The previous article explored the ML403 evaluation board and FPGAs in general and gave you a very slight taste of the Platform Studio user interface. In this concluding episode, it's time to get down and dirty and start poking actual bitstreams and code onto the board. We'll explore what you can -- and cannot -- accomplish with the ML403 as shipped.
However, you always need to walk before you can run, and the first step is to understand how to build and run your code. Configuring a system entirely from scratch is a fairly involved process. Believe it or not, this is actually a feature, not a bug. At the "hardware" level (or, the HDL code), you need to be able to define how many of each peripheral your FPGA will contain, to which processor they will connect (remember that you can instantiate up to two PowerPC®s inside the Virtex4!), to which internal bus they will connect, and where they lie in the processor's address space.
Because of the startling complexity of building a system from the ground up, I'm not going to attempt to explain it in this article; I will simply modify one of the samples shipped with the EDK in order to demonstrate what's necessary in terms of initial system setup. If you want to learn about how to build FPGA systems from nothing, I suggest you start with a very simple functional example; for example, implement an AND gate or something equally trivial, map its signals to I/O pins, and build your understanding from that point. You don't need any hardware or costly software to do this; just download the free WebPACK edition of ISE and the free Xilinx edition of Modelsim, and play around in simulation.
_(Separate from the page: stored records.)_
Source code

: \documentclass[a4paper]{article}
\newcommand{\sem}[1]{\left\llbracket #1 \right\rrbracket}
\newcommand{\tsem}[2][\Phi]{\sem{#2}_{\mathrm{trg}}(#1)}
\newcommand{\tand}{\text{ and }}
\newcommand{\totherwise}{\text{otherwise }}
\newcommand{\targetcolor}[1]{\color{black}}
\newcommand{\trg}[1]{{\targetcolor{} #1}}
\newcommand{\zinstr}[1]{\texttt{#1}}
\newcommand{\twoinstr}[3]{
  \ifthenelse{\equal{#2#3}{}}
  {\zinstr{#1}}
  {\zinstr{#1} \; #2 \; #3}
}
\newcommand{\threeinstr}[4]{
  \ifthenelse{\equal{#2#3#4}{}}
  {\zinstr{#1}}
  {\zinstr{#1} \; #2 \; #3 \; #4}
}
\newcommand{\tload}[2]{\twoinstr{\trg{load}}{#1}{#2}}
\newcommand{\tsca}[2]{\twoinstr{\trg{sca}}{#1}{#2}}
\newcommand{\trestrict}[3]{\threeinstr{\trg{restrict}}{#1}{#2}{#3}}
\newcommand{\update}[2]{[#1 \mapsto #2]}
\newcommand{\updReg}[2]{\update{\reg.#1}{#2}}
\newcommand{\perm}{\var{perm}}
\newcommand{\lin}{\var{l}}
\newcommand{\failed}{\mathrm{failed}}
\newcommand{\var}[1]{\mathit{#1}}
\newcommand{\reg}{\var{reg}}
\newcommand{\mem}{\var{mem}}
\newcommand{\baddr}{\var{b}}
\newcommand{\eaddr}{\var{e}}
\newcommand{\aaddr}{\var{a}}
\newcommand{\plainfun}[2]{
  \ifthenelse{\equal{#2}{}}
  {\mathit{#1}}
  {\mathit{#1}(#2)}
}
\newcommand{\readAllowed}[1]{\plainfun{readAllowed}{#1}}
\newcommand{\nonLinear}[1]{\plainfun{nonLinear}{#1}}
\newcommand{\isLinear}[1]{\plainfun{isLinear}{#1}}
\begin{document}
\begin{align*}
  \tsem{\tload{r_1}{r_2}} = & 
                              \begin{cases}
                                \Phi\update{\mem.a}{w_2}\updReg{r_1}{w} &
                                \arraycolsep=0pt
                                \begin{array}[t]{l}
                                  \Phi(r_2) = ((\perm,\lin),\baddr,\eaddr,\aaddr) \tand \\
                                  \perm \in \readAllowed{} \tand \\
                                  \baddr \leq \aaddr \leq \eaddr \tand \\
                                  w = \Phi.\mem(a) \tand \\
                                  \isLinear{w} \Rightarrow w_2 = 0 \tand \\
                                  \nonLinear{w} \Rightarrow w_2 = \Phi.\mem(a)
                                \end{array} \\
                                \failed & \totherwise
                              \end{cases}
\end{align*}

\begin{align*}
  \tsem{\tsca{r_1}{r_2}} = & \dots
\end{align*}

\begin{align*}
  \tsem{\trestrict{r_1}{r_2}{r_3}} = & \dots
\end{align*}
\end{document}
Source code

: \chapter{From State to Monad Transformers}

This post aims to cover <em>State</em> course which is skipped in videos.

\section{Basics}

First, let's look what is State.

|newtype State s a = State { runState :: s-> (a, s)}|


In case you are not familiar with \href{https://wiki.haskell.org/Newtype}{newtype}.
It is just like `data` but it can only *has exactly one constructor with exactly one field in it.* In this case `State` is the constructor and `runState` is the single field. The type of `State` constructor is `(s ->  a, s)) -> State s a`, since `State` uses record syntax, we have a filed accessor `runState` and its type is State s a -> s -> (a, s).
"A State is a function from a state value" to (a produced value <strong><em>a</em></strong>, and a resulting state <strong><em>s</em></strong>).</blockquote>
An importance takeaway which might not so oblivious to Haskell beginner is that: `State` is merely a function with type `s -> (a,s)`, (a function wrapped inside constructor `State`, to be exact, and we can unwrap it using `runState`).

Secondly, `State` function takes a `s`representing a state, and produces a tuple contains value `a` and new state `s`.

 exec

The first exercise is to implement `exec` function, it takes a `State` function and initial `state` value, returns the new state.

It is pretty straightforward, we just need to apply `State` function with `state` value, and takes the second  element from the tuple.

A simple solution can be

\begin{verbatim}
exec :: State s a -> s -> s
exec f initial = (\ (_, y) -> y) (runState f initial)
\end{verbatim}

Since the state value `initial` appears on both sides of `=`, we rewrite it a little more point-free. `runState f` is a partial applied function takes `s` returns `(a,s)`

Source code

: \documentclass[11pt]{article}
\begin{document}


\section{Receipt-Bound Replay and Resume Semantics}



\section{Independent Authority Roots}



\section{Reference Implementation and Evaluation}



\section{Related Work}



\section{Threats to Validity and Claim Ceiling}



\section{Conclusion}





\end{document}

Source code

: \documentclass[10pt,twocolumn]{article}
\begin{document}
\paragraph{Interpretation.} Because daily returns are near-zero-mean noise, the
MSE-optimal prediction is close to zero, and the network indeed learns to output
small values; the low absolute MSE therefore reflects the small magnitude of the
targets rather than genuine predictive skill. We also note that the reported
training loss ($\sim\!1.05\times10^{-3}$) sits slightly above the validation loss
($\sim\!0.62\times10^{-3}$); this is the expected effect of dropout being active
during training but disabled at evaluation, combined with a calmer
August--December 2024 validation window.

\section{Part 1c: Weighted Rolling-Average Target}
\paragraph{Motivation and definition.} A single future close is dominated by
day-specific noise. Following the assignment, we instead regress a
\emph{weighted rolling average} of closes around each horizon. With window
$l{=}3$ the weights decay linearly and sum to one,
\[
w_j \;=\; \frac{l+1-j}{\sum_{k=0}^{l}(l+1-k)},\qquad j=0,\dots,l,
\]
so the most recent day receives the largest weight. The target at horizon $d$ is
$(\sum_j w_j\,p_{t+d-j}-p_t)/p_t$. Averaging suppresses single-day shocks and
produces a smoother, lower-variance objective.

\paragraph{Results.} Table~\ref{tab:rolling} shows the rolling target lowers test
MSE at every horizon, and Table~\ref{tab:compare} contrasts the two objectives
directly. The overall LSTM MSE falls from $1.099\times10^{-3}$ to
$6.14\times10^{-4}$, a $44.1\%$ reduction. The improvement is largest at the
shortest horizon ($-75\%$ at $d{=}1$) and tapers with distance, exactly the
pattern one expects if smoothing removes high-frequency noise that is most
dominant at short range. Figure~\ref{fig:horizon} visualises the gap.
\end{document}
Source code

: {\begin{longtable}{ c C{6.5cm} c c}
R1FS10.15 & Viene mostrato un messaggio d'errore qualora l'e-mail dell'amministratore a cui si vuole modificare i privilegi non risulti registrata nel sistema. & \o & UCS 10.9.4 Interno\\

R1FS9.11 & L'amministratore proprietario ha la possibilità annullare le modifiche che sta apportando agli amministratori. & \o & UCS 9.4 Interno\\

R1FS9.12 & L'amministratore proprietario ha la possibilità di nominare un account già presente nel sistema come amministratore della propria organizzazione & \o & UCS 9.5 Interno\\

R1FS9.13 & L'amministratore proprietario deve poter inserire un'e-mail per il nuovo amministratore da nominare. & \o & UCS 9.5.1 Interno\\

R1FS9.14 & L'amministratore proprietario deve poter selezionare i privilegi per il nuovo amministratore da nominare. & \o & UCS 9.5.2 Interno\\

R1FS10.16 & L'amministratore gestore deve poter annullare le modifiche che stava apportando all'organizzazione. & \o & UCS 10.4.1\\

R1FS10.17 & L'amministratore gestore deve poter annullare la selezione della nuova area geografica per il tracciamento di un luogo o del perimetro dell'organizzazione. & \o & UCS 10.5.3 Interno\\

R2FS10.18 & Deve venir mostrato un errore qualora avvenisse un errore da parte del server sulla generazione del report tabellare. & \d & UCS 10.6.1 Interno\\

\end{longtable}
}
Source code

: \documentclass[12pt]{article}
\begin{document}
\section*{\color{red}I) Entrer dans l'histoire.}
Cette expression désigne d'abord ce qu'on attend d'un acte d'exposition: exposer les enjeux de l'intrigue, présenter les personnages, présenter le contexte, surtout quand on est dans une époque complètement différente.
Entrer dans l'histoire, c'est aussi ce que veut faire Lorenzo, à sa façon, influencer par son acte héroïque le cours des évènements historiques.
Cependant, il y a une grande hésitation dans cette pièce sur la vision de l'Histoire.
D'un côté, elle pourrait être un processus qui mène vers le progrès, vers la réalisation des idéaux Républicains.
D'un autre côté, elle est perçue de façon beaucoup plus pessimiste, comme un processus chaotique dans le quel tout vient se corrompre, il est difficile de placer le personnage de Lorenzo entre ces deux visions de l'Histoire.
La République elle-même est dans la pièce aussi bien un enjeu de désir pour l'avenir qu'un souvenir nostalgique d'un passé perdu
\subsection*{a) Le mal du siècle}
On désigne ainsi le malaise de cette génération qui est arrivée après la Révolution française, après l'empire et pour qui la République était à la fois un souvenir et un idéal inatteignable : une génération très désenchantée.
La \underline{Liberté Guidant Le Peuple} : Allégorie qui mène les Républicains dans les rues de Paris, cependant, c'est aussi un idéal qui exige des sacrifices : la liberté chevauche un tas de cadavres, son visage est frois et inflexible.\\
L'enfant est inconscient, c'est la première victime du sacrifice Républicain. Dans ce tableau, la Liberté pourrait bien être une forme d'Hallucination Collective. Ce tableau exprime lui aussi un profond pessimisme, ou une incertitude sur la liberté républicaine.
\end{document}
For this little walkthrough, however, start by making a local, writable copy of the samples directory off the EDK CD-ROM. A word of warning: EDK -- or perhaps more accurately, the underlying GNU toolchain -- does not handle spaces in filenames at ALL. This means that if you're running on Microsoft® Windows®, you can't put design files on your desktop (since, by default, your desktop directory will be C:\Documents and Settings\<user name>\Desktop); the same comment applies to My Documents. To avoid this problem, start by copying the entire reference_systems directory from the EDK CD-ROM to C:\. By the way, this whitespace issue isn't an inherent limitation of the GNU toolchain; it's more a function of the EDK GUI wrapper, which doesn't recognize and correctly escape embedded whitespace in filenames when it passes these filenames to the external cygwin-hosted utilities.
Now, launch Xilinx Project Studio and at the first dialog, select Open A Recent Project, then click OK. Browse to c:\reference_systems\EDK_Projects\ml403_emb_ref_ppc and open the system.xmp file you will find there. While it's loading, connect up your ML403 board. I suggest you connect at least the serial port through nullmodem to your computer or some other terminal (configure the terminal for 9600, 8 data bits, no parity, one stop bit), and the VGA port to a spare monitor. Once the board powers up and you see the welcome menu, don't select anything -- loading some of the examples there will change the I/O mappings and the steps you'll do later won't work.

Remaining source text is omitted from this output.